PROMPT: Leave out every line before the one that contains "from** FY 2017 |". Please restate that line and the rest of the data word for word, through the end.
━━━━━━━━━━━━━━━━
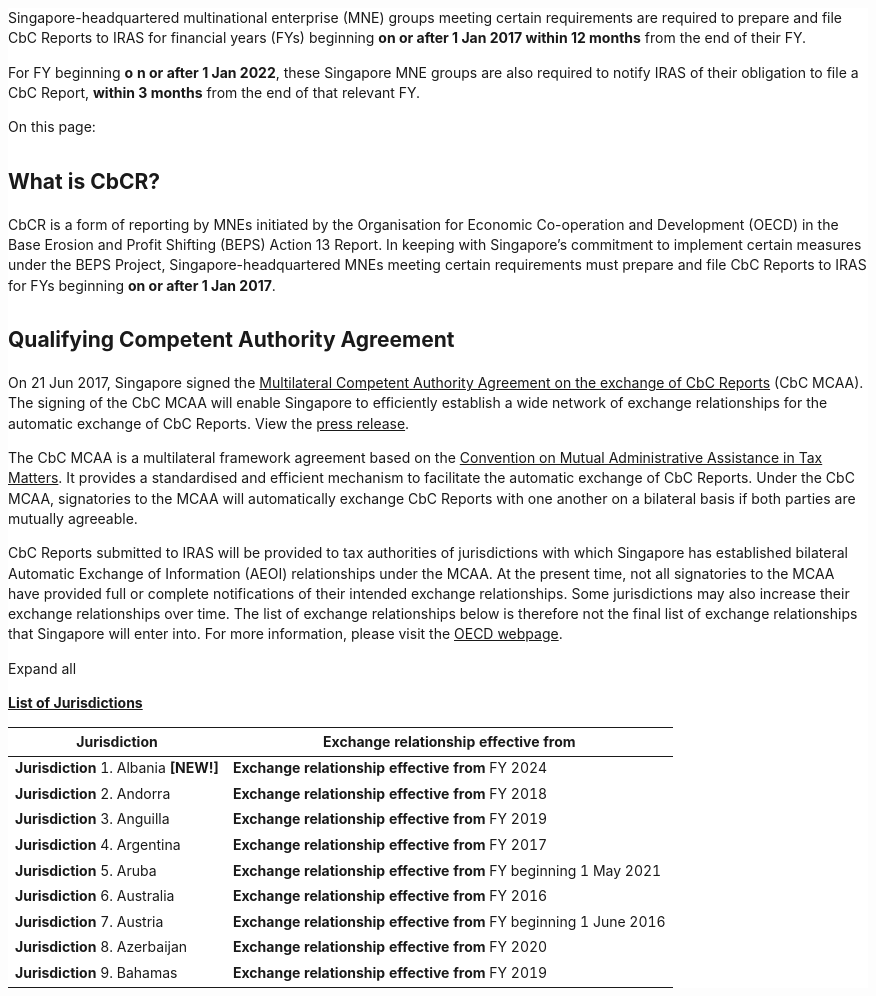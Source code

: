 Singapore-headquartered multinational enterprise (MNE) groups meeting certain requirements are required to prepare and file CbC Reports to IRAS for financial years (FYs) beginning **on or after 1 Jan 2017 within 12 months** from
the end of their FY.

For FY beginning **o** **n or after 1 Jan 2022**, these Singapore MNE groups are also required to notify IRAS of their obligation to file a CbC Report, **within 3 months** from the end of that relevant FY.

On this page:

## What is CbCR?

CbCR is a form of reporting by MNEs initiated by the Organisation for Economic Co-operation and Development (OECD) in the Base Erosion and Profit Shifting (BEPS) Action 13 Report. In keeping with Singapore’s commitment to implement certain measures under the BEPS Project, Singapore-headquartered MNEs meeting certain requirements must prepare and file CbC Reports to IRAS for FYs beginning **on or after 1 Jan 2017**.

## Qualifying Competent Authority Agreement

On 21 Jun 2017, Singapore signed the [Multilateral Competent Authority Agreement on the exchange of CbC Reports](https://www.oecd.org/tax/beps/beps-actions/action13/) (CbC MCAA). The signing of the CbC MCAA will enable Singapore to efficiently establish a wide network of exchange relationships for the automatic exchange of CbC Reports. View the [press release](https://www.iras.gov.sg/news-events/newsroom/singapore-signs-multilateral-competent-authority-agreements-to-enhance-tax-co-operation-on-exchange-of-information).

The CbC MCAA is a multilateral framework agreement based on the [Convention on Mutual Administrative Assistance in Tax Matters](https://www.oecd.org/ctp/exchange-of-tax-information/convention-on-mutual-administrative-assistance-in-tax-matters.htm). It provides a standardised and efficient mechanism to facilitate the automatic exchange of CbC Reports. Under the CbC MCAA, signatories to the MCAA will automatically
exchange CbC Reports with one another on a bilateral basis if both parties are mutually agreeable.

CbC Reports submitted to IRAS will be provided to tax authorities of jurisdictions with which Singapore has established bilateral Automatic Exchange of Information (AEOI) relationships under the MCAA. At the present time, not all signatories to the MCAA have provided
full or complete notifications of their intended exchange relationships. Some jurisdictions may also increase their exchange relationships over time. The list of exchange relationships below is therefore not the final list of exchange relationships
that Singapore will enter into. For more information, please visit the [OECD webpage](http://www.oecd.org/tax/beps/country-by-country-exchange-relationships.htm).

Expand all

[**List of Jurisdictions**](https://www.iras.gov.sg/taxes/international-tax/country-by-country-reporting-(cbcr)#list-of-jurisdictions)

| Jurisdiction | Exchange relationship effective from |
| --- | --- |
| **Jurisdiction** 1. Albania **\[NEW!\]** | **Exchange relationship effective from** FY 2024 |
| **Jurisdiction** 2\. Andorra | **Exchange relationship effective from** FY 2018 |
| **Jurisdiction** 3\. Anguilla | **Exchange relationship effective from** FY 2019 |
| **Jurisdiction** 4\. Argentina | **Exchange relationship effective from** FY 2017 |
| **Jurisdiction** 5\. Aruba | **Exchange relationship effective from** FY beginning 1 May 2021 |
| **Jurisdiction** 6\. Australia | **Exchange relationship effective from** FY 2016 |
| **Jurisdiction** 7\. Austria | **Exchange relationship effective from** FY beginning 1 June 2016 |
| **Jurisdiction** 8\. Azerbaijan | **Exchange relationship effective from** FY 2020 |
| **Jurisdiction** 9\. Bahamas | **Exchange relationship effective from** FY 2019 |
━━━━━━━━━━━━━━━━
OUTPUT FOR THIS TASK:
| **Jurisdiction** 4\. Argentina | **Exchange relationship effective from** FY 2017 |
| **Jurisdiction** 5\. Aruba | **Exchange relationship effective from** FY beginning 1 May 2021 |
| **Jurisdiction** 6\. Australia | **Exchange relationship effective from** FY 2016 |
| **Jurisdiction** 7\. Austria | **Exchange relationship effective from** FY beginning 1 June 2016 |
| **Jurisdiction** 8\. Azerbaijan | **Exchange relationship effective from** FY 2020 |
| **Jurisdiction** 9\. Bahamas | **Exchange relationship effective from** FY 2019 |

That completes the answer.